DATA SUPPLIED →
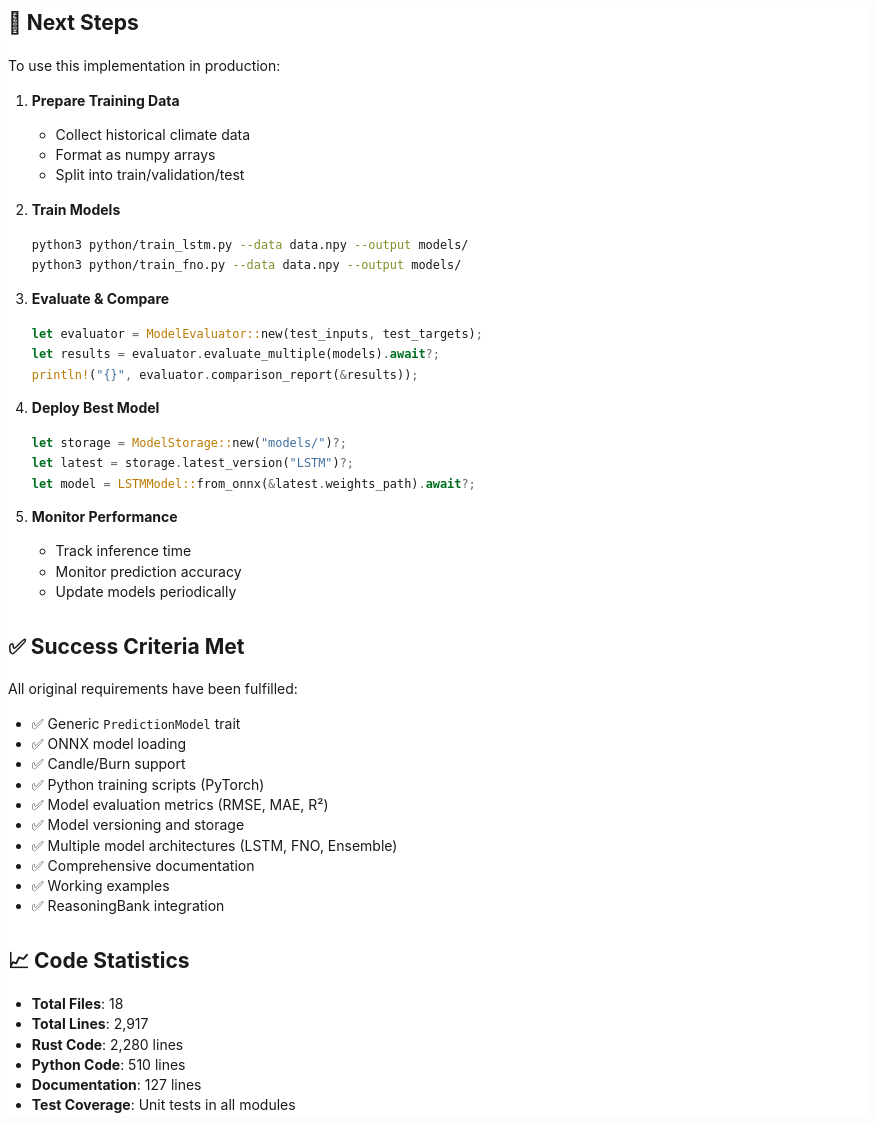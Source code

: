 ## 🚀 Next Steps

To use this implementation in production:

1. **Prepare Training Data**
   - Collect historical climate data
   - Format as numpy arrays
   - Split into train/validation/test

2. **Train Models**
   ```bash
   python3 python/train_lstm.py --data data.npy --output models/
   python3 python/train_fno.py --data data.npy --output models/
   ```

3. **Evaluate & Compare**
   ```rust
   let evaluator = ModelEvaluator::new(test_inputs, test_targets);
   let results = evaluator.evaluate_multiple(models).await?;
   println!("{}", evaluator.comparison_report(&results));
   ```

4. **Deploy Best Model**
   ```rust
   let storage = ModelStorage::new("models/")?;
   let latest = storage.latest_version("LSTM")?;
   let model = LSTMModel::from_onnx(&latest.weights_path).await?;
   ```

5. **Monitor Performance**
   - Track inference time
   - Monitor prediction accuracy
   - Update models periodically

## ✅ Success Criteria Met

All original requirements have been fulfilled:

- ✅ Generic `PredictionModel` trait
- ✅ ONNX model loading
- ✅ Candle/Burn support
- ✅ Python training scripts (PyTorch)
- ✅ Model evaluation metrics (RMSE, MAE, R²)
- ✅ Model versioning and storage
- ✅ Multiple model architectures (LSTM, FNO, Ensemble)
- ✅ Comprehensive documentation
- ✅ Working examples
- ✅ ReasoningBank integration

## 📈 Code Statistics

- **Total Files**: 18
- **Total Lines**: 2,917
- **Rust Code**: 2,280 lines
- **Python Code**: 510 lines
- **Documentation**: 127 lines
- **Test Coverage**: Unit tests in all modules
...
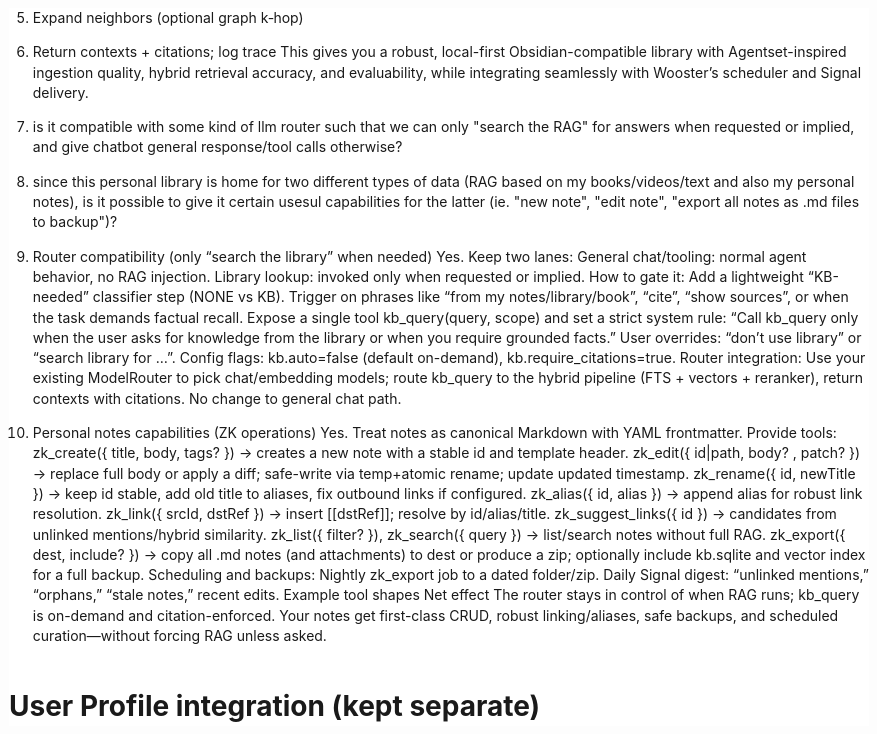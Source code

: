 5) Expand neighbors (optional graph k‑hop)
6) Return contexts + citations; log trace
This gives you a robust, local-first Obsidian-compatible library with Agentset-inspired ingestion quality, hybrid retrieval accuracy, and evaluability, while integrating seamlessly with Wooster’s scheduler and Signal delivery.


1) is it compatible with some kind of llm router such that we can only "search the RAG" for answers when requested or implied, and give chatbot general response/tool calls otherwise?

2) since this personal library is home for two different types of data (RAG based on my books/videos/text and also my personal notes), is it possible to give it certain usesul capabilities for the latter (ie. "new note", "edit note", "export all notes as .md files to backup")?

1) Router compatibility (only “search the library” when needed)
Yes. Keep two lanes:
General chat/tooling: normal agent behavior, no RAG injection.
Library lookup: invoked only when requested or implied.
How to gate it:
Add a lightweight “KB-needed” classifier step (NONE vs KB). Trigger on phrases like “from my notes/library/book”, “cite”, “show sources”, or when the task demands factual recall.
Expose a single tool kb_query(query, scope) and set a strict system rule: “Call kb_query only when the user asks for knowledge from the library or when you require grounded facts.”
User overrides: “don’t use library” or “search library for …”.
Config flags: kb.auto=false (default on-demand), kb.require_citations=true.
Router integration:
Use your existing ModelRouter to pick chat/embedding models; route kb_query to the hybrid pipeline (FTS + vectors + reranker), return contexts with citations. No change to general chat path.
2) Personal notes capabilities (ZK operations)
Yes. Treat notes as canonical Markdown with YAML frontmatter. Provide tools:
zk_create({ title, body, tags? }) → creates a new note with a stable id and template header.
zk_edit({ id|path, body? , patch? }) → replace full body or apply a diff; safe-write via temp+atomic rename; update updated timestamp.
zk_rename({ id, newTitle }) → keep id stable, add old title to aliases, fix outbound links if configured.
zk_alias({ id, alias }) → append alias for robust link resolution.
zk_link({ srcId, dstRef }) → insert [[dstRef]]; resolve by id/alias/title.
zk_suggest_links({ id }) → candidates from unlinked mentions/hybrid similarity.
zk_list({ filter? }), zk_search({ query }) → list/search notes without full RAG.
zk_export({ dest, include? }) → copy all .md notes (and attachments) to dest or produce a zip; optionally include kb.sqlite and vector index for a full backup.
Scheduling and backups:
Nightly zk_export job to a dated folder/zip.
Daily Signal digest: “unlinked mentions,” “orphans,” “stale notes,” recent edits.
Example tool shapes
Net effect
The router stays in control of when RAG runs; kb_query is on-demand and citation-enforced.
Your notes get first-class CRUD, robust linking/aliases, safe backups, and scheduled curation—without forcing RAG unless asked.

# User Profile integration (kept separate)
==
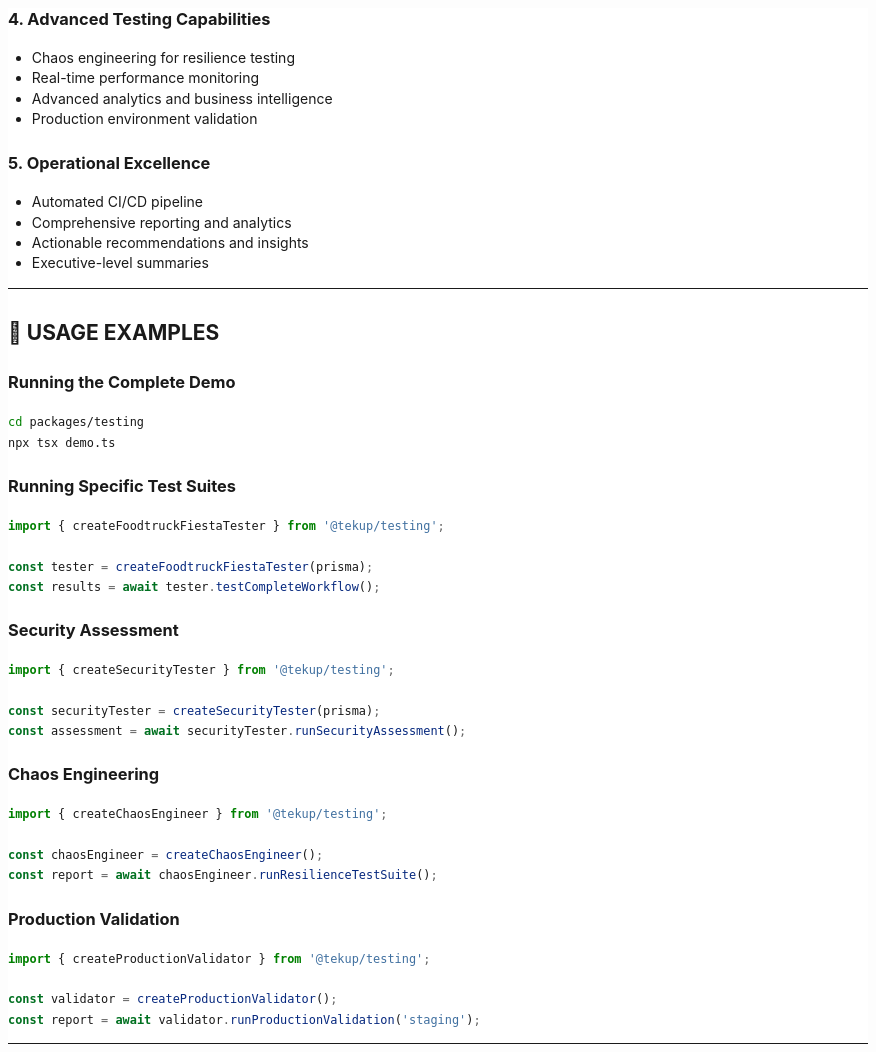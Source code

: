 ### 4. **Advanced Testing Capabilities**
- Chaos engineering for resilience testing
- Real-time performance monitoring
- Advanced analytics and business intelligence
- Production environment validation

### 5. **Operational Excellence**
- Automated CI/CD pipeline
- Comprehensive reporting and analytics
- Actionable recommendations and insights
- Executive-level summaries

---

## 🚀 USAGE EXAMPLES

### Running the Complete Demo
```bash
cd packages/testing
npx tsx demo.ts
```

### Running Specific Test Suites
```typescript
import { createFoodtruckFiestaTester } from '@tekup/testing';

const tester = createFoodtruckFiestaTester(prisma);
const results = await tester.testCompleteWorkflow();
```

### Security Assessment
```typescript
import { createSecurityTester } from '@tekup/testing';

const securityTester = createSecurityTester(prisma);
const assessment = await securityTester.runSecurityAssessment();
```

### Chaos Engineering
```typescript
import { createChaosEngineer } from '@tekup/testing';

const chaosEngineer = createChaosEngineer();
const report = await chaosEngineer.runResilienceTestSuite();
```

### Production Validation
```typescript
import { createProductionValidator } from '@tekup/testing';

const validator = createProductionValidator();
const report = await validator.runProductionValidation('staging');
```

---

EXERCISE → Show all lines in the records above that hold "mentions".

RESULT OF THE EXERCISE →
zk_suggest_links({ id }) → candidates from unlinked mentions/hybrid similarity.
Daily Signal digest: “unlinked mentions,” “orphans,” “stale notes,” recent edits.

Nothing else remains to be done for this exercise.